### Supplied data
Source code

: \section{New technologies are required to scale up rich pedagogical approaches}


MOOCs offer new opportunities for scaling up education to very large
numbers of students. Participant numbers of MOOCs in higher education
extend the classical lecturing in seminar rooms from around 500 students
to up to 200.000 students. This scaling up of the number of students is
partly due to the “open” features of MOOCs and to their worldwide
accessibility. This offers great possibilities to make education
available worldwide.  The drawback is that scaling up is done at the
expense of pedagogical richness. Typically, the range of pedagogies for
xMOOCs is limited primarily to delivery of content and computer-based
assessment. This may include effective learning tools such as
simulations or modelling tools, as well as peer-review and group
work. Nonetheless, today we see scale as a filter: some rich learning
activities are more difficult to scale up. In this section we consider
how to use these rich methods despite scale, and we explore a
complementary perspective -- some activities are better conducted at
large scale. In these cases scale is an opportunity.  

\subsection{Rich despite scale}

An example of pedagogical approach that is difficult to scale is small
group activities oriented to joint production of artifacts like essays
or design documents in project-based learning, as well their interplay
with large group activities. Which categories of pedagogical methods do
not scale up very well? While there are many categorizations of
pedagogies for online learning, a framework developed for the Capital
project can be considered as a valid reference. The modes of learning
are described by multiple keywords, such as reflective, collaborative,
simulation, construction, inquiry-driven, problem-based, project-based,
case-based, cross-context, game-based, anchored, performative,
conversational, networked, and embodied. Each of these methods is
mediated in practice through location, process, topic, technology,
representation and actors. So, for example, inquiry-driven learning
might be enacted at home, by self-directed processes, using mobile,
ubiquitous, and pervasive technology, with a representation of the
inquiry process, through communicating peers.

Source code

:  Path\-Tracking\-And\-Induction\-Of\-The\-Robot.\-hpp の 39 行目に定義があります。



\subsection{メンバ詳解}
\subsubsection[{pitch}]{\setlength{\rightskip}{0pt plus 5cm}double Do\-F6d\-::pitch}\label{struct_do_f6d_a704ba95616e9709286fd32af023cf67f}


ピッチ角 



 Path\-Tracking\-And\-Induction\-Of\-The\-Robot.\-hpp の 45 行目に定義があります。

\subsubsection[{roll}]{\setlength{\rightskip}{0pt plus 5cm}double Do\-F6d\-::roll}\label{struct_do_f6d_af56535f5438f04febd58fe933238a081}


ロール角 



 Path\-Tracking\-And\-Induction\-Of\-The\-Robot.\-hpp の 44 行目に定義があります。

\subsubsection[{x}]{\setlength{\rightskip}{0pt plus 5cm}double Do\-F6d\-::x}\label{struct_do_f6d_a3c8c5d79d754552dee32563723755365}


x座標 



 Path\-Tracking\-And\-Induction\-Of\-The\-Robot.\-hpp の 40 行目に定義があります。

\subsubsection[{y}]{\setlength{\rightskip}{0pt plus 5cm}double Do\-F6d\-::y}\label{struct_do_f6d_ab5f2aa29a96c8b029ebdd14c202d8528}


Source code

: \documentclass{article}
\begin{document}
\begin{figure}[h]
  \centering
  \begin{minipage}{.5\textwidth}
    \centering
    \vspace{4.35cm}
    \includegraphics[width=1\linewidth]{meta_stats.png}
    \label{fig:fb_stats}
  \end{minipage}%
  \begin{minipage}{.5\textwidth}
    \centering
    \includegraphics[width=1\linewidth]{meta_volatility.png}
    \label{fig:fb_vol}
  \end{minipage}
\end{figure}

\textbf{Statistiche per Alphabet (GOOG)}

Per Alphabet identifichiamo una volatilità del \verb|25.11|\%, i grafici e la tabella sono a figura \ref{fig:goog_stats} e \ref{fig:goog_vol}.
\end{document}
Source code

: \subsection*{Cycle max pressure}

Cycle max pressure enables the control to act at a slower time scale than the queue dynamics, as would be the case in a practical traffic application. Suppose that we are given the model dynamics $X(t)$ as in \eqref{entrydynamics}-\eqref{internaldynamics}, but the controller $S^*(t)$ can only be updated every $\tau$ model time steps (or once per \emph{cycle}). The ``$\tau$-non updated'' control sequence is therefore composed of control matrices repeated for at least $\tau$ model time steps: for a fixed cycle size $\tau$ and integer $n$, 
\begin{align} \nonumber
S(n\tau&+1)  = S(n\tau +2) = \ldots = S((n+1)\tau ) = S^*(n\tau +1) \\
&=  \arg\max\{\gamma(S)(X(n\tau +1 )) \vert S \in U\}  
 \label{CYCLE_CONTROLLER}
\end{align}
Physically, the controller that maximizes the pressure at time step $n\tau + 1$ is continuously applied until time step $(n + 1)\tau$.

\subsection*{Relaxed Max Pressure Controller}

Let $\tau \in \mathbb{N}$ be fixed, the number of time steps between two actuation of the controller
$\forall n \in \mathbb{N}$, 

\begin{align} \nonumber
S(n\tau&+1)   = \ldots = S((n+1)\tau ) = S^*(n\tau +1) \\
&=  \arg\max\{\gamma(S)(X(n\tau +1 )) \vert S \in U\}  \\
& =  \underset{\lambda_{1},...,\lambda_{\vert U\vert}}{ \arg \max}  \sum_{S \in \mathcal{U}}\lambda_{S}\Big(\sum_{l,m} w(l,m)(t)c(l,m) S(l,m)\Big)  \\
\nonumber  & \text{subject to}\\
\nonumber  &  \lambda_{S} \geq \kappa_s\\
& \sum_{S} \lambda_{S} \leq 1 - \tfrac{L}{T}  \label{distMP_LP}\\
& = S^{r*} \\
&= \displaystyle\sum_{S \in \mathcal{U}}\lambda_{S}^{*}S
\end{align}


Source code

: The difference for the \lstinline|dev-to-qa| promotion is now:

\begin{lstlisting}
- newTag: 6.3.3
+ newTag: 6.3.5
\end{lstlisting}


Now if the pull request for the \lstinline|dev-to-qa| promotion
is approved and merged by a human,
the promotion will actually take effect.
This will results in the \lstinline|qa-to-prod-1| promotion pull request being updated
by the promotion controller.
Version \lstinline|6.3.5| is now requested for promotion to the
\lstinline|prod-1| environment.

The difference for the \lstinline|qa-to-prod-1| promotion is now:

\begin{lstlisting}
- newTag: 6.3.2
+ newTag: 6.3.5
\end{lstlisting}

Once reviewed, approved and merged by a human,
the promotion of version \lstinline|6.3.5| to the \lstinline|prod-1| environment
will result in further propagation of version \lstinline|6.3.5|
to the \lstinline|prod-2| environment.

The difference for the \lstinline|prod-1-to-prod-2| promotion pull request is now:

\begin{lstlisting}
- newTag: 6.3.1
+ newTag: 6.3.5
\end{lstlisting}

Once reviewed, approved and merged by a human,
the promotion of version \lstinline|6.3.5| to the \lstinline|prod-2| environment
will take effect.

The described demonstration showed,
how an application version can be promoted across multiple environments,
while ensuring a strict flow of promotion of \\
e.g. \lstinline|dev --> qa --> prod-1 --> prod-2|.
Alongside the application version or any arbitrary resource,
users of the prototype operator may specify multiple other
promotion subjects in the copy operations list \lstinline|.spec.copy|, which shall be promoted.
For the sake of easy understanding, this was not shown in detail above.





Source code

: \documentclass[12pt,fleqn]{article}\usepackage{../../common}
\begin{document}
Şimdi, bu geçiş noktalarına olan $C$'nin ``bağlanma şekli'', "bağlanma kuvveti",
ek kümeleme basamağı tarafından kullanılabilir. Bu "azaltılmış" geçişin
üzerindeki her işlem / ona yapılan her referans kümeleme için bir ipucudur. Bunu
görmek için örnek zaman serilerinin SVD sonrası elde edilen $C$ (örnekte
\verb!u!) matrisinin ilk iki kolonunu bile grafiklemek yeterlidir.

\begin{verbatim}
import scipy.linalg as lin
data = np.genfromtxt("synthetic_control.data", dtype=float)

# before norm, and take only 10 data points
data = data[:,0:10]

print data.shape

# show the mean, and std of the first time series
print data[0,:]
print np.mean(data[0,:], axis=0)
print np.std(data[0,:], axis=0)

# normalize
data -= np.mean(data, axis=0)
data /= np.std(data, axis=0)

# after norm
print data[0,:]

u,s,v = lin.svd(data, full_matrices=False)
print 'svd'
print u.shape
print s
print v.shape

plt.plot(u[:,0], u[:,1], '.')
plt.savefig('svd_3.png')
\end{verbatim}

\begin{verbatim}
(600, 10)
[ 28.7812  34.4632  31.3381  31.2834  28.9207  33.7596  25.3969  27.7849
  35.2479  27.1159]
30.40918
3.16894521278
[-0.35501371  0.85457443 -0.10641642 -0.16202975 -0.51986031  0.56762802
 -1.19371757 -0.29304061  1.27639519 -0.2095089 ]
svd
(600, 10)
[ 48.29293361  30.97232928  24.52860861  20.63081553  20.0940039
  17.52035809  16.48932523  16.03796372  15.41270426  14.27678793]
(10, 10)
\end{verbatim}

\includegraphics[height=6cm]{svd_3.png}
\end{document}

### Exercise details
Output the listing above word for word, from the opening line through the line that contains "extend the classical", and leave out everything after it.

### Reply to the exercise
Source code

: \section{New technologies are required to scale up rich pedagogical approaches}


MOOCs offer new opportunities for scaling up education to very large
numbers of students. Participant numbers of MOOCs in higher education
extend the classical lecturing in seminar rooms from around 500 students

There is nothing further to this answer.